Emotion Integration¶
Overview¶
This document explains how AICO's dual emotion system integrates across all major subsystems to create a believable emotional companion:
- User Emotion Detection – understanding what the user feels.
- AICO Emotion Simulation – maintaining AICO's own internal emotional state.
- System Integration – how both layers interact with ConversationEngine, Memory/AMS/KG, Modelservice, Frontend/Embodiment, and CLI/dev tools.
For conceptual details of AICO's internal emotional model, see emotion-simulation.md.
For low-level architecture of the simulation module, see emotion-simulation-architecture.md.

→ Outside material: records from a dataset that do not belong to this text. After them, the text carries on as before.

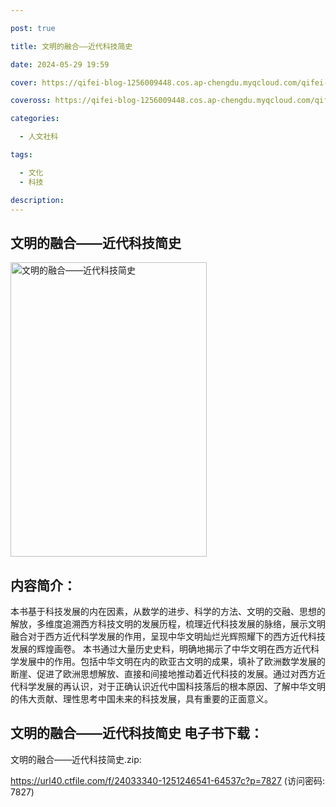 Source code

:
 ```yaml
---

post: true

title: 文明的融合——近代科技简史

date: 2024-05-29 19:59

cover: https://qifei-blog-1256009448.cos.ap-chengdu.myqcloud.com/qifei-blog/64f19130661c6c8e5451d9f6.jpg

coveross: https://qifei-blog-1256009448.cos.ap-chengdu.myqcloud.com/qifei-blog/64f19130661c6c8e5451d9f6.jpg

categories:

  - 人文社科

tags:

  - 文化
  - 科技

description:
---
```


## 文明的融合——近代科技简史
<img alt="文明的融合——近代科技简史" class="aligncenter loaded" data-was-processed="true" decoding="async" fetchpriority="high" height="471" src="https://qifei-blog-1256009448.cos.ap-chengdu.myqcloud.com/qifei-blog/64f19130661c6c8e5451d9f6.jpg" style="cursor: zoom-in;" width="314"/>

## 内容简介：

本书基于科技发展的内在因素，从数学的进步、科学的方法、文明的交融、思想的解放，多维度追溯西方科技文明的发展历程，梳理近代科技发展的脉络，展示文明融合对于西方近代科学发展的作用，呈现中华文明灿烂光辉照耀下的西方近代科技发展的辉煌画卷。 本书通过大量历史史料，明确地揭示了中华文明在西方近代科学发展中的作用。包括中华文明在内的欧亚古文明的成果，填补了欧洲数学发展的断崖、促进了欧洲思想解放、直接和间接地推动着近代科技的发展。通过对西方近代科学发展的再认识，对于正确认识近代中国科技落后的根本原因、了解中华文明的伟大贡献、理性思考中国未来的科技发展，具有重要的正面意义。

## 文明的融合——近代科技简史 电子书下载：

文明的融合——近代科技简史.zip: 

https://url40.ctfile.com/f/24033340-1251246541-64537c?p=7827 (访问密码: 7827)
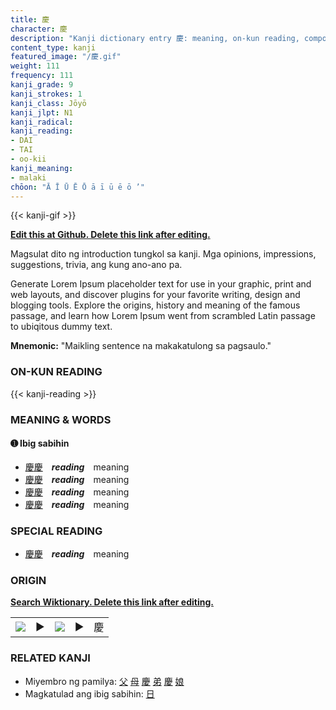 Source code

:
 ```yaml
---
title: 慶
character: 慶
description: "Kanji dictionary entry 慶: meaning, on-kun reading, compounds, origin, related kanji"
content_type: kanji
featured_image: "/慶.gif"
weight: 111
frequency: 111
kanji_grade: 9
kanji_strokes: 1
kanji_class: Jōyō
kanji_jlpt: N1
kanji_radical: 
kanji_reading: 
- DAI
- TAI
- oo-kii
kanji_meaning:
- malaki
chōon: "Ā Ī Ū Ē Ō ā ī ū ē ō ’"
---
```

[//]: # (Don't edit the line below. Kanji animated GIF code is automatically generated.)
{{< kanji-gif >}}

[//]: # (Edit below this line.)

**[Edit this at Github. Delete this link after editing.](https://github.com/tim0g/tim/tree/main/content/kanji/慶/index.md)**

Magsulat dito ng introduction tungkol sa kanji. Mga opinions, impressions, suggestions, trivia, ang kung ano-ano pa.

Generate Lorem Ipsum placeholder text for use in your graphic, print and web layouts, and discover plugins for your favorite writing, design and blogging tools. Explore the origins, history and meaning of the famous passage, and learn how Lorem Ipsum went from scrambled Latin passage to ubiqitous dummy text.
 
**Mnemonic:** "Maikling sentence na makakatulong sa pagsaulo."

### ON-KUN READING

[//]: # (Don't edit the line below. ON-KUN READING code is automatically generated.)
{{< kanji-reading >}}

### MEANING & WORDS

#### ➊ **Ibig sabihin**
  - [慶](../慶)[慶](../慶)　***reading***　meaning
  - [慶](../慶)[慶](../慶)　***reading***　meaning
  - [慶](../慶)[慶](../慶)　***reading***　meaning
  - [慶](../慶)[慶](../慶)　***reading***　meaning

### SPECIAL READING
  - [慶](../慶)[慶](../慶)　***reading***　meaning

### ORIGIN

**[Search Wiktionary. Delete this link after editing.](https://wiktionary.org/wiki/慶)**
<table class="kanji-table"><tr><td>
<img src="60px-慶-bronze.svg.png">
</td><td>▶</td><td>
<img src="60px-慶-oracle.svg.png">
</td><td>▶</td>
<td class="kanji-origin">慶</td>
</tr></table>

### RELATED KANJI
- Miyembro ng pamilya: [父](../父) [母](../母) [慶](../慶) [弟](../弟) [慶](../慶) [娘](../娘)
- Magkatulad ang ibig sabihin: [日](../日)
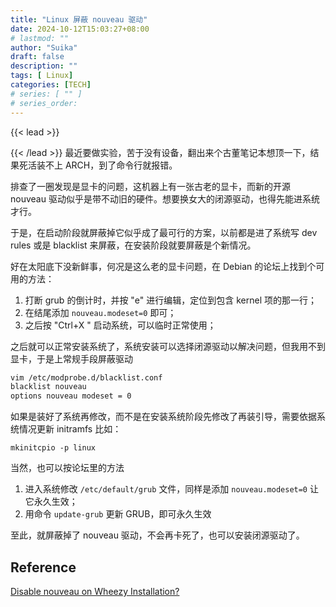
 ```yaml
---
title: "Linux 屏蔽 nouveau 驱动"
date: 2024-10-12T15:03:27+08:00
# lastmod: ""
author: "Suika"
draft: false
description: ""
tags: [ Linux]
categories: [TECH]
# series: [ "" ]
# series_order:
---
```


{{< lead >}}

{{< /lead >}}
最近要做实验，苦于没有设备，翻出来个古董笔记本想顶一下，结果死活装不上 ARCH，到了命令行就报错。

排查了一圈发现是显卡的问题，这机器上有一张古老的显卡，而新的开源 nouveau 驱动似乎是带不动旧的硬件。想要换女大的闭源驱动，也得先能进系统才行。

于是，在启动阶段就屏蔽掉它似乎成了最可行的方案，以前都是进了系统写 dev rules 或是 blacklist 来屏蔽，在安装阶段就要屏蔽是个新情况。

好在太阳底下没新鲜事，何况是这么老的显卡问题，在 Debian 的论坛上找到个可用的方法：

1.  打断 grub 的倒计时，并按 "e" 进行编辑，定位到包含 kernel 项的那一行；
2.  在结尾添加 ```nouveau.modeset=0``` 即可；
3.  之后按 "Ctrl+X " 启动系统，可以临时正常使用；

之后就可以正常安装系统了，系统安装可以选择闭源驱动以解决问题，但我用不到显卡，于是上常规手段屏蔽驱动
``` bash
vim /etc/modprobe.d/blacklist.conf
blacklist nouveau
options nouveau modeset = 0
```

如果是装好了系统再修改，而不是在安装系统阶段先修改了再装引导，需要依据系统情况更新 initramfs
比如：
```
mkinitcpio -p linux
```

当然，也可以按论坛里的方法
1.  进入系统修改 `/etc/default/grub` 文件，同样是添加 ```nouveau.modeset=0``` 让它永久生效；
2.  用命令 ```update-grub``` 更新 GRUB，即可永久生效

至此，就屏蔽掉了 nouveau 驱动，不会再卡死了，也可以安装闭源驱动了。

## Reference
 [Disable nouveau on Wheezy Installation?](https://forums.debian.net/viewtopic.php?t=79797)
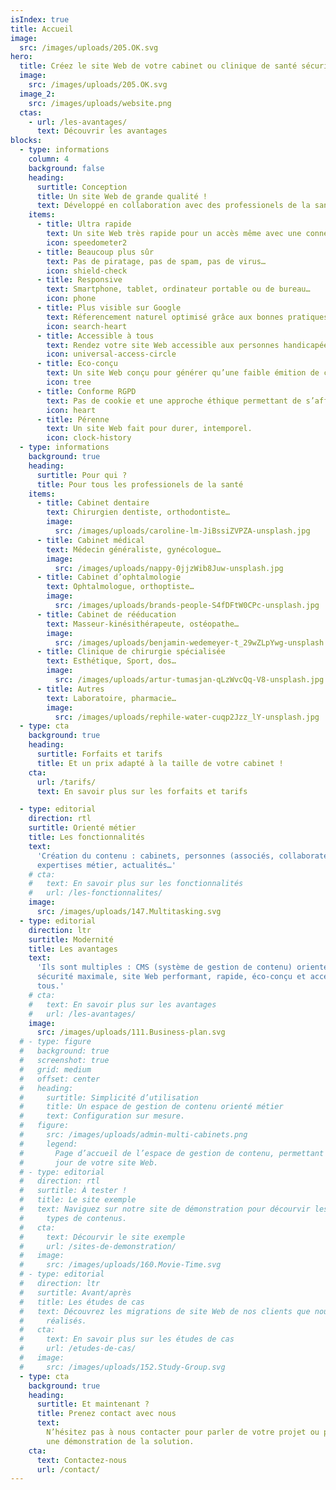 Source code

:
 ```yaml
---
isIndex: true
title: Accueil
image:
  src: /images/uploads/205.OK.svg
hero:
  title: Créez le site Web de votre cabinet ou clinique de santé sécurisé et ultra rapide.
  image:
    src: /images/uploads/205.OK.svg
  image_2:
    src: /images/uploads/website.png
  ctas:
    - url: /les-avantages/
      text: Découvrir les avantages
blocks:
  - type: informations
    column: 4
    background: false
    heading:
      surtitle: Conception
      title: Un site Web de grande qualité !
      text: Développé en collaboration avec des professionels de la santé.
    items:
      - title: Ultra rapide
        text: Un site Web très rapide pour un accès même avec une connexion faible.
        icon: speedometer2
      - title: Beaucoup plus sûr
        text: Pas de piratage, pas de spam, pas de virus…
        icon: shield-check
      - title: Responsive
        text: Smartphone, tablet, ordinateur portable ou de bureau…
        icon: phone
      - title: Plus visible sur Google
        text: Réferencement naturel optimisé grâce aux bonnes pratiques.
        icon: search-heart
      - title: Accessible à tous
        text: Rendez votre site Web accessible aux personnes handicapées.
        icon: universal-access-circle
      - title: Eco-conçu
        text: Un site Web conçu pour générer qu’une faible émition de carbone.
        icon: tree
      - title: Conforme RGPD
        text: Pas de cookie et une approche éthique permettant de s’affranchir des outils Google.
        icon: heart
      - title: Pérenne
        text: Un site Web fait pour durer, intemporel.
        icon: clock-history
  - type: informations
    background: true
    heading:
      surtitle: Pour qui ?
      title: Pour tous les professionels de la santé
    items:
      - title: Cabinet dentaire
        text: Chirurgien dentiste, orthodontiste…
        image:
          src: /images/uploads/caroline-lm-JiBssiZVPZA-unsplash.jpg
      - title: Cabinet médical
        text: Médecin généraliste, gynécologue…
        image:
          src: /images/uploads/nappy-0jjzWib8Juw-unsplash.jpg
      - title: Cabinet d’ophtalmologie
        text: Ophtalmologue, orthoptiste…
        image:
          src: /images/uploads/brands-people-S4fDFtW0CPc-unsplash.jpg
      - title: Cabinet de rééducation
        text: Masseur-kinésithérapeute, ostéopathe…
        image:
          src: /images/uploads/benjamin-wedemeyer-t_29wZLpYwg-unsplash.jpg
      - title: Clinique de chirurgie spécialisée
        text: Esthétique, Sport, dos…
        image:
          src: /images/uploads/artur-tumasjan-qLzWvcQq-V8-unsplash.jpg
      - title: Autres
        text: Laboratoire, pharmacie…
        image:
          src: /images/uploads/rephile-water-cuqp2Jzz_lY-unsplash.jpg
  - type: cta
    background: true
    heading:
      surtitle: Forfaits et tarifs
      title: Et un prix adapté à la taille de votre cabinet !
    cta:
      url: /tarifs/
      text: En savoir plus sur les forfaits et tarifs

  - type: editorial
    direction: rtl
    surtitle: Orienté métier
    title: Les fonctionnalités
    text:
      'Création du contenu : cabinets, personnes (associés, collaborateurs…),
      expertises métier, actualités…'
    # cta:
    #   text: En savoir plus sur les fonctionnalités
    #   url: /les-fonctionnalites/
    image:
      src: /images/uploads/147.Multitasking.svg
  - type: editorial
    direction: ltr
    surtitle: Modernité
    title: Les avantages
    text:
      'Ils sont multiples : CMS (système de gestion de contenu) orienté métier,
      sécurité maximale, site Web performant, rapide, éco-conçu et accessible à
      tous.'
    # cta:
    #   text: En savoir plus sur les avantages
    #   url: /les-avantages/
    image:
      src: /images/uploads/111.Business-plan.svg
  # - type: figure
  #   background: true
  #   screenshot: true
  #   grid: medium
  #   offset: center
  #   heading:
  #     surtitle: Simplicité d’utilisation
  #     title: Un espace de gestion de contenu orienté métier
  #     text: Configuration sur mesure.
  #   figure:
  #     src: /images/uploads/admin-multi-cabinets.png
  #     legend:
  #       Page d’accueil de l’espace de gestion de contenu, permettant la mise à
  #       jour de votre site Web.
  # - type: editorial
  #   direction: rtl
  #   surtitle: À tester !
  #   title: Le site exemple
  #   text: Naviguez sur notre site de démonstration pour décourvir les différents
  #     types de contenus.
  #   cta:
  #     text: Décourvir le site exemple
  #     url: /sites-de-demonstration/
  #   image:
  #     src: /images/uploads/160.Movie-Time.svg
  # - type: editorial
  #   direction: ltr
  #   surtitle: Avant/après
  #   title: Les études de cas
  #   text: Découvrez les migrations de site Web de nos clients que nous avons
  #     réalisés.
  #   cta:
  #     text: En savoir plus sur les études de cas
  #     url: /etudes-de-cas/
  #   image:
  #     src: /images/uploads/152.Study-Group.svg
  - type: cta
    background: true
    heading:
      surtitle: Et maintenant ?
      title: Prenez contact avec nous
      text:
        N’hésitez pas à nous contacter pour parler de votre projet ou planifier
        une démonstration de la solution.
    cta:
      text: Contactez-nous
      url: /contact/
---
```

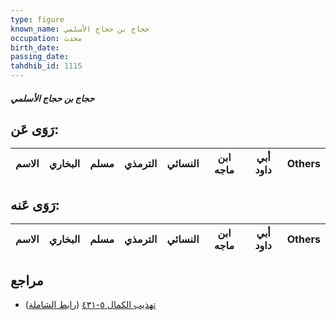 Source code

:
 ```yaml
---
type: figure
known_name: حجاج بن حجاج الأسلمي
occupation: محدث
birth_date:
passing_date:
tahdhib_id: 1115
---
```

##### حجاج بن حجاج الأسلمي

## رَوَى عَن:
| الاسم | البخاري | مسلم | الترمذي | النسائي | ابن ماجه | أبي داود | Others |
| ----- | ------- | ---- | ------- | ------- | -------- | -------- | ------ |
## رَوَى عَنه:
| الاسم | البخاري | مسلم | الترمذي | النسائي | ابن ماجه | أبي داود | Others |
| ----- | ------- | ---- | ------- | ------- | -------- | -------- | ------ |
## مراجع
- [تهذيب الكمال ٥-٤٣١](obsidian://open?vault=Tahdhib-al-Kamal&file=Figures/١١١٥-حجاج%20بن%20حجاج%20الأسلمي) ([رابط الشاملة](https://shamela.ws/book/3722/2509))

For message formats, see emotion-messages.md.
System Overview¶
AICO's emotion system integrates simulation (AICO's internal state) and detection (user emotion recognition) with ConversationEngine, Memory/AMS/KG, and frontend.
Dual Emotion System¶
AICO's emotion capabilities are split into two coordinated layers:
- User Emotion Detection (input view)
- Detects the user's emotional state from conversation text (and future voice/vision), using dedicated modelservice endpoints and recognition components.
- Publishes structured signals via message bus with labels, valence/arousal, stress indicators, and crisis hints.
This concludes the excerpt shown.